**MATERIAL TO PROCESS**:
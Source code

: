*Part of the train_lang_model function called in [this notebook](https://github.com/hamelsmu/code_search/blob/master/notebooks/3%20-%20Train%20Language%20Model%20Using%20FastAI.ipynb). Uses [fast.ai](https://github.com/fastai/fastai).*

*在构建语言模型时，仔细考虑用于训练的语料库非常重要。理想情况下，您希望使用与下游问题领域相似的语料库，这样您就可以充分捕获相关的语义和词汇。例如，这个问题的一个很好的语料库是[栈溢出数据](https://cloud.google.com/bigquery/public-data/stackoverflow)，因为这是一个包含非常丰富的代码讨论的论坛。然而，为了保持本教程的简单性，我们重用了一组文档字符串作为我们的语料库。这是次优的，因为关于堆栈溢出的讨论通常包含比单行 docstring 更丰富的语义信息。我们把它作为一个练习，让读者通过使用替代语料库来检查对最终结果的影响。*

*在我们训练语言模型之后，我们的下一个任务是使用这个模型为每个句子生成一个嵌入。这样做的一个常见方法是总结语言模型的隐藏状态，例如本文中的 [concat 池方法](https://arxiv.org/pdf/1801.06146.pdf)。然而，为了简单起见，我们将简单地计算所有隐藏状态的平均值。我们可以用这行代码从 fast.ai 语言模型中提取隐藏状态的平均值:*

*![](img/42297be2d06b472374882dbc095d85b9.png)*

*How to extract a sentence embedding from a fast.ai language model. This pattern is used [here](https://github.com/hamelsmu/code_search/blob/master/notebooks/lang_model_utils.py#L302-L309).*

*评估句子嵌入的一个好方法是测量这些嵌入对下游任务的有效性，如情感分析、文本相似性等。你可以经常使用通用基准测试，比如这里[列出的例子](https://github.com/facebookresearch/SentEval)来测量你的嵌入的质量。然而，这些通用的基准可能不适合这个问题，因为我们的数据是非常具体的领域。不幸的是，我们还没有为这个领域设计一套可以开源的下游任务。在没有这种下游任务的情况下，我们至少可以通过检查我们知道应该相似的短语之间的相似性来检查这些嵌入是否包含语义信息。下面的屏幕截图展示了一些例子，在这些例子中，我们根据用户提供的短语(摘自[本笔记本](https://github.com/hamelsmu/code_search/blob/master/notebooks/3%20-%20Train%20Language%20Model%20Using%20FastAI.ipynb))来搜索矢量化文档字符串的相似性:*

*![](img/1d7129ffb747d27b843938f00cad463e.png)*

**EXERCISE GOAL**:
Copy out each line of the material above, word for word, from the first down to the line containing "of the train_lang_model". Add nothing.

**SOLUTION**:
Source code

:*Part of the train_lang_model function called in [this notebook](https://github.com/hamelsmu/code_search/blob/master/notebooks/3%20-%20Train%20Language%20Model%20Using%20FastAI.ipynb). Uses [fast.ai](https://github.com/fastai/fastai).*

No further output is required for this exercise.